## EXERCISE OBJECTIVE
Only the lines below starting at the one containing "má vyhodnotit výraz.|" and ending at the one containing "- a directory of source files" belong in the answer, each copied exactly.

(Data excerpts)
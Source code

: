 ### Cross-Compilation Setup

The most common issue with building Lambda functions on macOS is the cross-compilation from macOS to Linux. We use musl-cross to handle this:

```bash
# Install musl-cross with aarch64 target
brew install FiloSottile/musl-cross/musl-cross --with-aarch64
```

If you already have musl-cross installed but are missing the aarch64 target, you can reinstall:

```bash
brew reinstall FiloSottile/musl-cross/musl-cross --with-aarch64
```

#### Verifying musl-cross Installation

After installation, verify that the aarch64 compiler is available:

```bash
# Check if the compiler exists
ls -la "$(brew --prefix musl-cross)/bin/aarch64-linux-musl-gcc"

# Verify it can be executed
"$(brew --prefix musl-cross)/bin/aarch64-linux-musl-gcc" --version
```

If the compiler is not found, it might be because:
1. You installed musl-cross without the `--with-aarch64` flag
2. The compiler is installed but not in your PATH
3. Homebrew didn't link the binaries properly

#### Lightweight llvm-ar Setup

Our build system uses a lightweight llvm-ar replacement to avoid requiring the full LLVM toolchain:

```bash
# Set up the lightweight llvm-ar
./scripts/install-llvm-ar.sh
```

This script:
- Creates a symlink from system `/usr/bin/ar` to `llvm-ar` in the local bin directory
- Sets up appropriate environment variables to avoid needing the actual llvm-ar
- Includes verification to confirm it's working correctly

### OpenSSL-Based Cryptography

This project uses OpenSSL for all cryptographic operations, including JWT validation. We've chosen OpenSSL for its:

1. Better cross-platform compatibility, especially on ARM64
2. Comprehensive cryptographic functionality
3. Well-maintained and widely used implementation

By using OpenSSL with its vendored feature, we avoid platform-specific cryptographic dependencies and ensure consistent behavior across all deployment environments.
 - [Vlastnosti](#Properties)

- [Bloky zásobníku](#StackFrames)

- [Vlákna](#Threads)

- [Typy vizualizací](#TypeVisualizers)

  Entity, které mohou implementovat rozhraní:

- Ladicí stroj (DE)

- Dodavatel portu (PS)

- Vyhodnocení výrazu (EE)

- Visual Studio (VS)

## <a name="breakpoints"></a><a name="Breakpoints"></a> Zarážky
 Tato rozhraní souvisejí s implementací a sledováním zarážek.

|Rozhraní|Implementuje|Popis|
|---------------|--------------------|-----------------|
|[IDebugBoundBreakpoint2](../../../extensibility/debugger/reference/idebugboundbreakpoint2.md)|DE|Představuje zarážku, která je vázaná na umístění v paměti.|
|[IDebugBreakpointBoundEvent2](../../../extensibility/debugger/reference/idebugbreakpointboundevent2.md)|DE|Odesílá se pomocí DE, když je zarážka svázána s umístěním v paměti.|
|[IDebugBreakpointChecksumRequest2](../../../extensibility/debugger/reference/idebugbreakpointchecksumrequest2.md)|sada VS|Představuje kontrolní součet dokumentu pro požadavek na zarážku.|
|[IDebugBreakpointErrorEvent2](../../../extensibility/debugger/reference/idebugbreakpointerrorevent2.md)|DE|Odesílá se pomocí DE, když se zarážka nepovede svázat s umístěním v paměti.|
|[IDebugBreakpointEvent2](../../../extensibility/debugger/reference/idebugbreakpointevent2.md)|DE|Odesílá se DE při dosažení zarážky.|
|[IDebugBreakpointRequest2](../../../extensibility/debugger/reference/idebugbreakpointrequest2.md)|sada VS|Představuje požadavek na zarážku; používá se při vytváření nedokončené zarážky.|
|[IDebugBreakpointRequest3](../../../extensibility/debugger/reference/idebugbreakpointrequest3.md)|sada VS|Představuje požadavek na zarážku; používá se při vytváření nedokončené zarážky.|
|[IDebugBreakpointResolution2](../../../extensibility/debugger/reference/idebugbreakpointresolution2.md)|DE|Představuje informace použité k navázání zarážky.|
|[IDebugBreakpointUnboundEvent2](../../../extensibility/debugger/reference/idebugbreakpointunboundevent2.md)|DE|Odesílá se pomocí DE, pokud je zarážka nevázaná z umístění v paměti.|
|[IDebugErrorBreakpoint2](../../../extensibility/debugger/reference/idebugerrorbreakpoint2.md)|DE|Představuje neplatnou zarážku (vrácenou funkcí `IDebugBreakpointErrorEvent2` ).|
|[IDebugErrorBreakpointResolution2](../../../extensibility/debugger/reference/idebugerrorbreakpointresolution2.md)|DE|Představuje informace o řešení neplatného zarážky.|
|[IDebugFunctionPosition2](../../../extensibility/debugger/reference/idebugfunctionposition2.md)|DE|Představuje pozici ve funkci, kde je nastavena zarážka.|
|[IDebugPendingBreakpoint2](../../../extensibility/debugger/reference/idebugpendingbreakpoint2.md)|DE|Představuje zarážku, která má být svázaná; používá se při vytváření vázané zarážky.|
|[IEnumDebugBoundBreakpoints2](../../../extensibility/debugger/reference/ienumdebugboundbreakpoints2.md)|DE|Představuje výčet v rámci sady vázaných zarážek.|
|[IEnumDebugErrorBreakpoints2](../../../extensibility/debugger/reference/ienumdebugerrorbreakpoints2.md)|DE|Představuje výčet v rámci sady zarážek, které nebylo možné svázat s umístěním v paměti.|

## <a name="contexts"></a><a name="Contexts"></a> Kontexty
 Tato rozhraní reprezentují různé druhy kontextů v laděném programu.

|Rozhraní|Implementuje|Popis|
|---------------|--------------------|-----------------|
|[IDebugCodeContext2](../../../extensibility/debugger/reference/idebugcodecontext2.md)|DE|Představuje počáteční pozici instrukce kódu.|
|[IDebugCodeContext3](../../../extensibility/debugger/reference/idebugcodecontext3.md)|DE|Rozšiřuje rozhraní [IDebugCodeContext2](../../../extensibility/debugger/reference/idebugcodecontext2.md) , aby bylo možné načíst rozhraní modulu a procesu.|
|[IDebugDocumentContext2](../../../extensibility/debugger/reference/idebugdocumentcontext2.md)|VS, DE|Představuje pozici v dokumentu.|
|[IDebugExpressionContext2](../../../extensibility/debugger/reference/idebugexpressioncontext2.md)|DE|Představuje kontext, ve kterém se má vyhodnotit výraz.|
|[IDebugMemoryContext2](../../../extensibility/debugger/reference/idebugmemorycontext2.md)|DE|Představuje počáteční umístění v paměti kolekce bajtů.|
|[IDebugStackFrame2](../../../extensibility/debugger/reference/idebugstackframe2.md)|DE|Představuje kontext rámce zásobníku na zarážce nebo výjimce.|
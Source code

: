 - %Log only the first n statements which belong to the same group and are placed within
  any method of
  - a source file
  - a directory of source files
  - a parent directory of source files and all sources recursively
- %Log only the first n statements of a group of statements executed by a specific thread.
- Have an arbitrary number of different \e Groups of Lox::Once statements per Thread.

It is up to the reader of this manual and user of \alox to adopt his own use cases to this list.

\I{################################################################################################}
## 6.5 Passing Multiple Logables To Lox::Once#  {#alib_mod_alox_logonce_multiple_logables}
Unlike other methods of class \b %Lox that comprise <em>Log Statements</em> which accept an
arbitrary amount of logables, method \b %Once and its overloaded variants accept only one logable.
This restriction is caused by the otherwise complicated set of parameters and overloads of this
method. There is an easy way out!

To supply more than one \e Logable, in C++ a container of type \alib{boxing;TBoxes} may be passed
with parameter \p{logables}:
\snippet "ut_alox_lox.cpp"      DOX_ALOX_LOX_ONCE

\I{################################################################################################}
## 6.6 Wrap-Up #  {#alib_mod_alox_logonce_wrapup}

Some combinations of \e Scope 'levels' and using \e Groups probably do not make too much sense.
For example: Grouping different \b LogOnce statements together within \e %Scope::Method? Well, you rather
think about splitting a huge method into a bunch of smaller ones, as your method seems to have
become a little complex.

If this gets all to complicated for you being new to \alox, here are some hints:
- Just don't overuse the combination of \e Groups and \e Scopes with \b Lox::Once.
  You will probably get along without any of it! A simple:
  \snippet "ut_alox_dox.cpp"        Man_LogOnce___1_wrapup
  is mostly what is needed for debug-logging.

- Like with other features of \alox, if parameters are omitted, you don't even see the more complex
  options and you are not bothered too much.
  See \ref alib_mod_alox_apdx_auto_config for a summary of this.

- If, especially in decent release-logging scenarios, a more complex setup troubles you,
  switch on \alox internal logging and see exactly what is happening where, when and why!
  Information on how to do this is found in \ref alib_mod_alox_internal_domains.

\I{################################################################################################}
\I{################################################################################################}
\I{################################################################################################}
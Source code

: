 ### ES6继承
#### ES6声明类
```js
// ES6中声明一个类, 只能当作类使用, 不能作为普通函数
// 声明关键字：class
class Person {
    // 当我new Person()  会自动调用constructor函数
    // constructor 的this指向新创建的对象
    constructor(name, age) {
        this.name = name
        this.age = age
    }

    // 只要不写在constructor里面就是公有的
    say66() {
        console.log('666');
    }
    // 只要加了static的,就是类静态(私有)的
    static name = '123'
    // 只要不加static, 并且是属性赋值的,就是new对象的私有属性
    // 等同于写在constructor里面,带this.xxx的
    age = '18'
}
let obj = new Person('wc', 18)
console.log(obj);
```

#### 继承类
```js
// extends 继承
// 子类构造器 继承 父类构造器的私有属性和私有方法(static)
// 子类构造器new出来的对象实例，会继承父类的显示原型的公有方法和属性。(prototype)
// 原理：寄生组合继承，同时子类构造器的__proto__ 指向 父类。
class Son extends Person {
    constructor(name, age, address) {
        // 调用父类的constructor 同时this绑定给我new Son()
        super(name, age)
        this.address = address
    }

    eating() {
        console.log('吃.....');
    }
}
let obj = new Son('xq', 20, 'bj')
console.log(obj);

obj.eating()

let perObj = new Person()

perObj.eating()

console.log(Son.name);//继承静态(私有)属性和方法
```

## SOLUTION TO THIS TASK
|[IDebugExpressionContext2](../../../extensibility/debugger/reference/idebugexpressioncontext2.md)|DE|Představuje kontext, ve kterém se má vyhodnotit výraz.|
|[IDebugMemoryContext2](../../../extensibility/debugger/reference/idebugmemorycontext2.md)|DE|Představuje počáteční umístění v paměti kolekce bajtů.|
|[IDebugStackFrame2](../../../extensibility/debugger/reference/idebugstackframe2.md)|DE|Představuje kontext rámce zásobníku na zarážce nebo výjimce.|
Source code

: - %Log only the first n statements which belong to the same group and are placed within
  any method of
  - a source file
  - a directory of source files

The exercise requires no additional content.